The musician requested his catalog be removed from Spotify late last month and cited the spread of vaccine misinformation on the Joe Rogan Experience podcast as the reason for his departure. He prefaced his new letter, posted Monday (Feb. 7) on his Neil Young Archives website, by writing, “In our communication age, misinformation is the problem. Ditch the misinformers. Find a good clean place to support with your monthly checks. You have the real power. Use it.”
And he encouraged Spotify employees to do just that: Ditch the misinformers — or at least, the platform still hosting them. And he shifted the focus away from Rogan and onto Spotify CEO Daniel EK. “To the workers at SPOTIFY, I say Daniel Ek is your big problem – not Joe Rogan. Ek pulls the strings. Get out of that place before it eats up your soul,” he advised. “The only goals stated by EK are about numbers – not art, not creativity.”
Ek weighed in on the controversy surrounding Rogan, whose reputation has been further marred after multiple videos of him saying the N-word during his popular podcast resurfaced. As a result, approximately 70 episodes of the Joe Rogan Experience were removed from Spotify. But in a letter sent to Spotify employees, Ek argued why he was still keeping Rogan and his podcast on the platform. “I do not believe that silencing Joe is the answer. We should have clear lines around content and take action when they are cross, but canceling voices is a slippery slope,” he wrote.

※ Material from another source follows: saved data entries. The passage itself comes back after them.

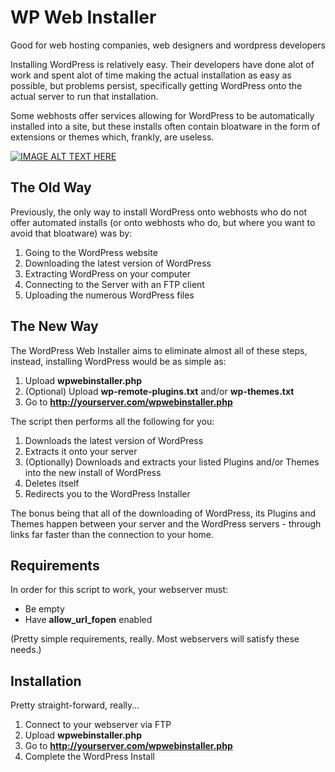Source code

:WP Web Installer
==================

Good for web hosting companies, web designers and wordpress developers

Installing WordPress is relatively easy. Their developers have done alot of work and spent alot of time making the actual installation as easy as possible, but problems persist, specifically getting WordPress onto the actual server to run that installation.

Some webhosts offer services allowing for WordPress to be automatically installed into a site, but these installs often contain bloatware in the form of extensions or themes which, frankly, are useless.

[![IMAGE ALT TEXT HERE](https://img.youtube.com/vi/OMPj3UZ8bcs/0.jpg)](https://www.youtube.com/watch?v=OMPj3UZ8bcs)

## The Old Way
Previously, the only way to install WordPress onto webhosts who do not offer automated installs (or onto webhosts who do, but where you want to avoid that bloatware) was by:

1. Going to the WordPress website
2. Downloading the latest version of WordPress
3. Extracting WordPress on your computer
4. Connecting to the Server with an FTP client
5. Uploading the numerous WordPress files

## The New Way
The WordPress Web Installer aims to eliminate almost all of these steps, instead, installing WordPress would be as simple as:

1. Upload **wpwebinstaller.php**
2. (Optional) Upload **wp-remote-plugins.txt** and/or **wp-themes.txt**
3. Go to **http://yourserver.com/wpwebinstaller.php**

The script then performs all the following for you:

1. Downloads the latest version of WordPress
2. Extracts it onto your server
3. (Optionally) Downloads and extracts your listed Plugins and/or Themes into the new install of WordPress
4. Deletes itself
5. Redirects you to the WordPress Installer

The bonus being that all of the downloading of WordPress, its Plugins and Themes happen between your server and the WordPress servers - through links far faster than the connection to your home.

## Requirements
In order for this script to work, your webserver must:

- Be empty
- Have **allow\_url\_fopen** enabled

(Pretty simple requirements, really. Most webservers will satisfy these needs.)

## Installation
Pretty straight-forward, really...

1. Connect to your webserver via FTP
2. Upload **wpwebinstaller.php**
3. Go to **http://yourserver.com/wpwebinstaller.php**
4. Complete the WordPress Install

Young has led his own exodus of artists from Spotify, including Joni Mitchell, India.Arie and more. “To the musicians and creators in the world, I say this: You must be able to find a better place than SPOTIFY to be the home of your art,” he wrote. The singer-songwriter has also encouraged music fans to stop using the streamer by claiming Spotify reduces the quality of its music and anyone who still supports it has a hand in “destroying an art form.”
Toward the end of the open letter, the 76-year-old musician also highlighted how “EK never mentions the Medical Professionals who started this conversation.” Earlier in January, a group of 270 doctors, scientists, professors and other medical professionals also expressed concern over Rogan’s platforming of misinformation around COVID-19. In an open letter to Spotify, the signees asked the streaming service to implement a misinformation policy as a means of combating claims made by Rogan and his guests. Among other comments, they noted that Rogan has discouraged young people from receiving the vaccine, incorrectly claimed that mRNA vaccines are “gene therapy,” and promoted the use of ivermectin to treat COVID-19, contrary to FDA warnings against using the drug to treat the virus.
While Spotify exclusively licenses the Joe Rogan Experience in a multi-year deal said to be in the ballpark of $100 million, a Canadian right-wing platform called The Rumble offered the controversial podcaster that exact amount to leave Spotify and join them on Monday.
Young ended the letter by saying, “Then be free and take the good path.”